В школе, меня вызвала к себе строгая директриса М.В.Матковская, и попросила объяснений - как меня угораздило так оскандалиться на интервью. Я сказал, что на заводе наши трудящиеся решают две проблемы – как выпить, и как украсть. Поскольку меня ни одна из этих проблем совершенно не интересует, то и делать мне там нечего. Следовало приблизить практику к моей будущей жизни, которую я видел в науке. Как ни странно, передовая школа пошла мне на встречу, и меня перевели на практику в близлежащее ОКБ в качестве ученика радиомонтажника, чему я был очень рад.
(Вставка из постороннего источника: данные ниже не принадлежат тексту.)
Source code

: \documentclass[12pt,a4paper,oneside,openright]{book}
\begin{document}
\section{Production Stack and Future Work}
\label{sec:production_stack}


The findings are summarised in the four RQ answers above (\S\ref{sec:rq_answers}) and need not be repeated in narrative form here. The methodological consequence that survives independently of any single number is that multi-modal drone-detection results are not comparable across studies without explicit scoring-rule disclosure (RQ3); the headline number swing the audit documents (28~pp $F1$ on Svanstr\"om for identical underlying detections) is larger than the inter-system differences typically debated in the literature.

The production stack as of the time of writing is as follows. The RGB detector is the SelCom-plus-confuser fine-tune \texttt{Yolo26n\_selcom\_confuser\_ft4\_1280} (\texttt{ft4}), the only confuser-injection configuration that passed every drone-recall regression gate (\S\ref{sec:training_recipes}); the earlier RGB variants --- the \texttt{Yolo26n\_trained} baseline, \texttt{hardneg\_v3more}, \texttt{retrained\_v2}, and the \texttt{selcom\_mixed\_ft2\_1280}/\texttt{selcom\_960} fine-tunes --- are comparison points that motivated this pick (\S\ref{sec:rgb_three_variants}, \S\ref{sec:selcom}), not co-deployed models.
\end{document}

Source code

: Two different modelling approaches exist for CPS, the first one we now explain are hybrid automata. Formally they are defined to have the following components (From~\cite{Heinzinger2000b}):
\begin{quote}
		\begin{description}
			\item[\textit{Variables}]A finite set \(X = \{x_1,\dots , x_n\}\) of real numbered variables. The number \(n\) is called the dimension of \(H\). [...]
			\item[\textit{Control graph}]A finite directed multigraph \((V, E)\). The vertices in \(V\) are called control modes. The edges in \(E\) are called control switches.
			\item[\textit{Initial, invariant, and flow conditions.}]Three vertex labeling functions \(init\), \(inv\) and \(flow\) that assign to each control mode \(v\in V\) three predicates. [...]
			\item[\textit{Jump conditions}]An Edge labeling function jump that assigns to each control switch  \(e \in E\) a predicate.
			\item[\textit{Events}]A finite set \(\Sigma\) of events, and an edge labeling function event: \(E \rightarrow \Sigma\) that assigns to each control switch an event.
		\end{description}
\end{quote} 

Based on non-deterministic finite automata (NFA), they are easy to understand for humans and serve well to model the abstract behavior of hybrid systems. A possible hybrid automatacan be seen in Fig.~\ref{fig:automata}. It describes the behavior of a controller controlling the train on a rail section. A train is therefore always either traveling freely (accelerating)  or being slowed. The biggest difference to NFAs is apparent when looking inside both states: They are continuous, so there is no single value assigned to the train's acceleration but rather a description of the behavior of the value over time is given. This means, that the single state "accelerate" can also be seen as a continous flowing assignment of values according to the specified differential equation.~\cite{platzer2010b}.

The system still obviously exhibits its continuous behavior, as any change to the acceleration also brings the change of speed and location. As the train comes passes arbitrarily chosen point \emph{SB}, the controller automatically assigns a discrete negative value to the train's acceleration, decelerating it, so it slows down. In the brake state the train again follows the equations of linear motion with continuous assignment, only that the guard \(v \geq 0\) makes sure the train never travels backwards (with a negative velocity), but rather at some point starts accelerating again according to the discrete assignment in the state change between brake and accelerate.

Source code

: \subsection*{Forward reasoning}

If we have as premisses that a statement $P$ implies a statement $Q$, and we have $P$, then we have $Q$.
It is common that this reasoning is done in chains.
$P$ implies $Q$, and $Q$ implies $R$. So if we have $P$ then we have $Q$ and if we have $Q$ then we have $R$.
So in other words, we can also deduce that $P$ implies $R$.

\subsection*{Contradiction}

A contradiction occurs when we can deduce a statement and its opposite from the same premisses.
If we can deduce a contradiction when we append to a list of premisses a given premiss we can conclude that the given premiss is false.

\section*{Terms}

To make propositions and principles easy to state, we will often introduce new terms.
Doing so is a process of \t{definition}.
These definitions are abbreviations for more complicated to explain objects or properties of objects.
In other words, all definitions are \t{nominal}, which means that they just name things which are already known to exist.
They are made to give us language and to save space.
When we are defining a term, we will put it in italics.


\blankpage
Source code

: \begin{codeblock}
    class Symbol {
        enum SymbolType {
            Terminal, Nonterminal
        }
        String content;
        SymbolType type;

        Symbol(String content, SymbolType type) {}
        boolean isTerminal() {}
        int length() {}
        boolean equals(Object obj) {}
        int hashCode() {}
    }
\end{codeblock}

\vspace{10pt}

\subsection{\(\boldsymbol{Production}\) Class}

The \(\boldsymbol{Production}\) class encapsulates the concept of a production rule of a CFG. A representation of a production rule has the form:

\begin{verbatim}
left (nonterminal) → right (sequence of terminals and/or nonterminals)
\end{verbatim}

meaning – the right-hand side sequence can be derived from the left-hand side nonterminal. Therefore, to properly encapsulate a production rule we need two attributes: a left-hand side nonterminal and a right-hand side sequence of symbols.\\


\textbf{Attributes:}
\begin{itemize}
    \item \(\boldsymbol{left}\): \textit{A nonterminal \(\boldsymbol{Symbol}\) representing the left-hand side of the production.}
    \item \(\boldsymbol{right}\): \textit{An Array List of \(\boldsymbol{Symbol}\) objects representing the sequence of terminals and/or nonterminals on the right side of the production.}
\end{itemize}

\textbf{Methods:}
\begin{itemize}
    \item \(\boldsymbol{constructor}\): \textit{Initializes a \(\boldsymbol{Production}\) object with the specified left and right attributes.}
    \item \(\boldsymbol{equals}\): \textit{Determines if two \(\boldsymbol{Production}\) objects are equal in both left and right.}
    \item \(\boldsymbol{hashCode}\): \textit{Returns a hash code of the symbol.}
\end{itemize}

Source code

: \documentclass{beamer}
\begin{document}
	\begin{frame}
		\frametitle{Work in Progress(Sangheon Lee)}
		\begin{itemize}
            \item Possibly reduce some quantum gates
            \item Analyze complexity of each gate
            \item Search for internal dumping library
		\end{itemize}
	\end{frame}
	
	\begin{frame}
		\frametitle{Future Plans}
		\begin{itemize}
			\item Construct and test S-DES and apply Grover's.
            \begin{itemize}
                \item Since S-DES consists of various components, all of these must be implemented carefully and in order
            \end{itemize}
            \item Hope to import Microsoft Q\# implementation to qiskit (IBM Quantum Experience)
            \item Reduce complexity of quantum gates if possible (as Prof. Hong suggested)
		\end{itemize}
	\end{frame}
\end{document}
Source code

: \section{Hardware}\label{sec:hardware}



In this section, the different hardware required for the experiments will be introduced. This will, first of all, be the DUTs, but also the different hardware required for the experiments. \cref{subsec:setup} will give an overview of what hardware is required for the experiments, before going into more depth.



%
Там меня обучали мотать трансформаторы, читать схемы и по ним распаивать макеты и даже их отлаживать.

Тема реформы школы продолжала обсуждаться по радио, правда, уже без моего участия. Настырный журналист пришел в Ленинградский университет, и взял интервью у академика А.Н.Теренина, которое прозвучало по Ленинградскому радио. Академик смело заявлял в эфире, что кроме заводов существуют также и научные учреждения, в том числе НИФИ ЛГУ, и нужно искать пути сближения школьников и с такими вот учреждениями. Интересная мысль, однако. Я решил, что это мой шанс. Возникла задача поймать Александра Николаевича на слове. Я раздобыл телефон кафедры Теренина, пошел на почтамт, где были удобные кабины для переговоров, набрал номер и попросил к телефону заведующего кафедрой. Представившись, я сказал, что разделяю его взгляды на реформу школы, и хотел бы сблизить свою жизнь с университетом. Без лишних разговоров Александр Николаевич назначил мне собеседование на кафедре. Своей идеей я, конечно, поделился с Кулагиным.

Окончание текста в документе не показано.